How to reduce overhead costs while scaling business operations

Preparing to grow a medical practice should be a cause for celebration, not concern. Yet, for many independent practice leaders, expanding services, adding locations, or bringing on new clinicians can feel like a risky gamble rather than a strategic win.

Recent data shows that private practices continue to decline as a share of physician employment — with only 42.2% of the nation’s approximately 760,000 physicians working in independent practices in 2024, down from 60.1% in 2012.1 However, the path to sustainable growth for independent practices remains challenging. Although 2026 brings some relief with Medicare payment increases, fundamental operational pressures such as inadequate payment rates, costly resources, and regulatory burdens continue to threaten practice independence and, in some cases, intensify.

The core challenge is clear: How do you scale business operations without dramatically increasing staff overhead? Without the right infrastructure, growth can quickly lead to inconsistent workflows, communication breakdowns, and ballooning administrative costs — the opposite of what successful expansion should achieve.

Technology, particularly scalable AI architecture within EHRs and cloud-based solutions, offers a path forward. By centralizing operations, standardizing workflows, and leveraging virtual support services, independent practices can grow efficiently while maintaining the control, quality, and patient focus that define their success. The challenges are real, but they're not insurmountable. The practices that master scalable operations today will be the ones thriving tomorrow.

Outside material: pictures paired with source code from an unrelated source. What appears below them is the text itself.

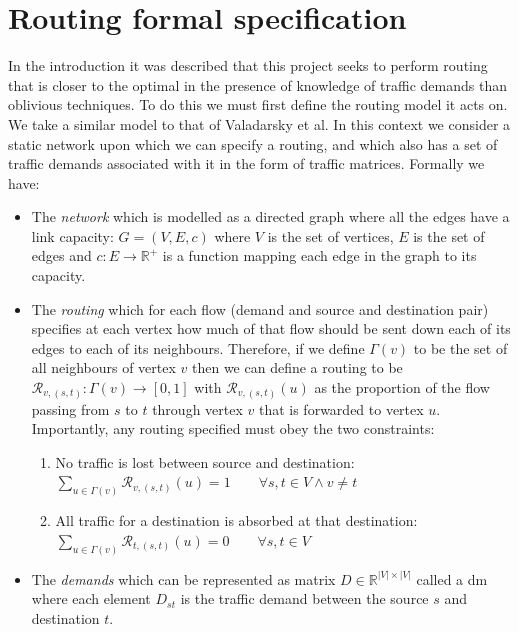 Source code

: \section{Routing formal specification}
\label{section:routing}
In the introduction it was described that this project seeks to perform routing that is closer to the optimal in the presence of knowledge of traffic demands than oblivious techniques. To do this we must first define the routing model it acts on. We take a similar model to that of Valadarsky et al. In this context we consider a static network upon which we can specify a routing, and which also has a set of traffic demands associated with it in the form of traffic matrices. Formally we have:
\begin{itemize}
  \item The \emph{network} which is modelled as a directed graph where all the edges have a link capacity: $G=(V,E,c)$ where $V$ is the set of vertices, $E$ is the set of edges and $c : E \rightarrow \mathbb{R}^+$ is a function mapping each edge in the graph to its capacity.
  \item The \emph{routing} which for each flow (demand and source and destination pair) specifies at each vertex how much of that flow should be sent down each of its edges to each of its neighbours. Therefore, if we define $\Gamma(v)$ to be the set of all neighbours of vertex $v$ then we can define a routing to be $\mathcal{R}_{v,(s,t)} : \Gamma(v) \rightarrow [0,1]$ with $\mathcal{R}_{v,(s,t)}(u)$ as the proportion of the flow passing from $s$ to $t$ through vertex $v$ that is forwarded to vertex $u$. Importantly, any routing specified must obey the two constraints:
    \begin{enumerate}
      \item No traffic is lost between source and destination:\\
        $\sum_{u \in \Gamma(v)}{\mathcal{R}_{v,(s,t)}(u)} = 1 \qquad \forall s, t \in V \wedge v \neq t$
      \item All traffic for a destination is absorbed at that destination:\\
        $\sum_{u \in \Gamma(v)}{\mathcal{R}_{t,(s,t)}(u)} = 0 \qquad \forall s, t \in V$
    \end{enumerate}
  \item The \emph{demands} which can be represented as matrix $D \in \mathbb{R}^{|V|\times|V|}$ called a \ac{dm} where each element $D_{st}$ is the traffic demand between the source $s$ and destination $t$.
\end{itemize}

Operational challenges in healthcare: Mixed signals for independent practices

The healthcare landscape in 2026 reveals contradictory trends that independent practices must navigate thoughtfully. Here’s what practice leaders need to know:

  1. Reimbursement relief arrives: After decades of Medicare payment cuts and freezes, 2026 brings welcome relief with up to a 3.77% increase in Medicare physician payments.2 This marks a significant departure from chronic underfunding that has squeezed practice margins for years. For many, this increase represents the first meaningful reimbursement boost in their careers, reversing a long trend of stagnant or declining payments despite rising healthcare costs and complexity.3 This change offers a critical opportunity to improve practice sustainability and patient care amid ongoing challenges in the healthcare system.
  2. But consolidation continues: Despite this positive development, the broader trend toward consolidation shows no signs of slowing. As of 2024, approximately 34.5% of physicians were employed by hospital-owned practices, up from 23.4% in 2012. Meanwhile, 42.2% of physicians worked in private practices in 2024, down 18 percentage points from 60.1% in 2012. (The remaining physicians are employed in other settings, including direct hospital employment at 12%, private equity-owned practices at 6.5%, and government or university employment.)1 Health systems continue to aggressively recruit physicians through attractive salary packages and benefits that many independent practices struggle to match.
  3. Independence endures: The fact that close to half of physicians still work outside hospital-owned systems despite decades of consolidation pressure is significant. Many physicians still value the autonomy, patient relationships, and clinical decision-making freedom that independent practice provides.
  4. New models emerge: Management Service Organizations (MSOs) and hybrid ownership models are emerging as middle-ground solutions, offering operational support to independent practices while enabling them to preserve physician autonomy. These alternatives demonstrate that independence and operational efficiency aren’t mutually exclusive.
The practices that master scalable operations today will be the ones thriving tomorrow.

Scaling business operations: Mounting operational pressures

While the 2026 Medicare payment increase offers some breathing room, it doesn’t address the fundamental operational challenges that make practice management increasingly difficult. Three key pressures persist:

  • Administrative complexity keeps growing. Prior authorization demands have become more complex and time-consuming, with staff tied up navigating insurance company requirements. Claims payment delays stretch cash flow thin, forcing practices to wait for their own revenue. Some insurers have even proposed automatically reducing payments by downgrading procedure codes in specific circumstances, which would force practices to spend countless hours on appeals.4
  • Payment disparities create unfair competition. Insurance companies continue to pay hospitals significantly more than independent practices for the same services. One report found that hospitals receive median commercial insurance payments at approximately 245% of Medicare rates for certain outpatient procedures, with rates varying widely by service. In contrast, independent practices typically receive lower reimbursement rates.5
  • Resource strain hits smaller practices hardest. Every new regulation, administrative requirement, and system update affects smaller practices disproportionately. While large health systems can spread compliance costs across hundreds of providers, independent practices must absorb the same fixed costs with far fewer resources.

How to choose a product suite: Scalable technology as a strategic response

Independent practices don’t need to match hospital systems dollar-for-dollar to compete effectively. Instead, they can leverage technology to do more with existing resources while positioning for sustainable growth.

Automation reduces administrative burden

Prior authorization processing that once required hours of staff time can be automated, reducing delays and freeing clinical staff for patient care. Claims management systems identify and resolve billing issues before they become denials. Patient scheduling and communication platforms help reduce phone tag and no-shows through automated reminders and self-service options.

Data analytics enable smarter decisions

Real-time dashboards give independent practices the same financial insights that big health systems have: which payers are most profitable, which procedures generate revenue, and how cash flow is trending. This level of financial intelligence allows practices to make data-driven decisions about everything from staffing to service line expansion.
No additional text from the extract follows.